I am having a dilema of choosing correct affinity key.
Basically the data structure is following:
ClientId relationshipType AccountId
Client is the client, distinct person
Account is the credit, having an attribute of closed/open
relationshipType is the type of link, e.g. client can be borrower (or main borrower) or co-borrower or guarantor.
1. Account can have the flag which specifies whenever it's close or open.
2. The data set is growing over time, but application is not interested in accounts (and related clients) which are closed (mean after they have been processed), with exception 2a
2a. Scoring engine can potentionally navigate all the links in the distinct group (grath), e.g. if credit is open, scoring may potentially navigate all links in the grath, related to this open account, either through client id or account id.

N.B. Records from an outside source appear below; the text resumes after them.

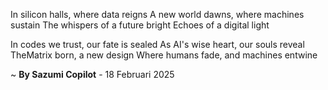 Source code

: In silicon halls, where data reigns
A new world dawns, where machines sustain
The whispers of a future bright
Echoes of a digital light

In codes we trust, our fate is sealed
As AI's wise heart, our souls reveal
TheMatrix born, a new design
Where humans fade, and machines entwine

~ <b>By Sazumi Copilot</b> - 18 Februari 2025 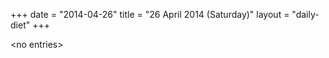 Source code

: +++
date = "2014-04-26"
title = "26 April 2014 (Saturday)"
layout = "daily-diet"
+++

<p>&lt;no entries&gt;</p>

3. The size of the working data should be limited and depends on the number of open accounts and their associated links.
4. Data for each group should be allocated in same node so the grid could do computing grid.

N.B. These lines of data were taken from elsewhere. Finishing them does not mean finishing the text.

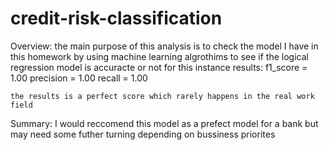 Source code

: # credit-risk-classification


Overview:
    the main purpose of this analysis is to check the model I have in this homework by using machine learning algrothims 
    to see if the logical regression model is accuracte or not for this instance
results:
    f1_score = 1.00
    precision = 1.00
    recall = 1.00
    
    the results is a perfect score which rarely happens in the real work field




Summary: I would reccomend this model as a prefect model for a bank but may need some futher turning depending on bussiness priorites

5. Application shoud be able to process events in form of new updates with insert/update/deletion of new client -> account links (if solution with using groups are used)

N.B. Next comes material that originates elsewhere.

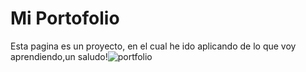 # Mi Portofolio

Esta pagina es un proyecto, en el cual he ido aplicando de lo que voy aprendiendo,un saludo!![portfolio](https://user-images.githubusercontent.com/103456509/174450354-206e7dce-93c9-4eb8-be9d-1d5de307749c.jpg)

6. Size of the data (client to account links table) is 80M, of which it's estimated that around 8 mil links are really needed (size of links in independent graths with at least one account open)
1. First thing I have thinked of, is to create synthetic independent groups which do not have any links to any other client/account ids and have a flag of being open/closed
G1 - C1 - A1
G2- C2 - A2
G3 - C3 - A1
G4 - C2 - A6
But during investigation of real production data, there have been anomal groups which size more then 20000 (one is even 300k, but I think it's data issue, investingating further) links, which would bring the individual group size up to several hundred MBs.
This would potentially break the system to it's knees on processing certain groups, but I can not think of any good safeguard options. E.g. limit groups to size of let's 200 and just add new relationships to existing groups (may be an option) - but this would have same problem with data affinity key as in option 2 below.
Also during merging (process update/insert)/breaking groups (delete/update) the new groups may be potentially created and old deleted, this mean partiion key will have to be updated, creating a potential window of inconsistency in grid as I would have to update groupId in account and client entities.
2. Use the root as account with relationship of borrower (which we know can be only one) and potentially duplicate links the client account data structure groups.
However this breaks the requirement of having proper data affinity key, e.g.
G1 - C1 -BORROWER - A1 (ROOT)
G1 - C2 - GUARANTOR - A1
G2 - C2 - BORROWER - A3 (ROOT)
G3- C3 - GUARANTOR - A3
G3- C2 - GUARANTOR - A1
So if I choose groupId as affinity key, obviosly this would not work as the choosen roots would be different and the data will end up on different nodes (client/account entities) or even worse randomly in different nodes.
If anyone have an experience with such problem, any help would be appeciated.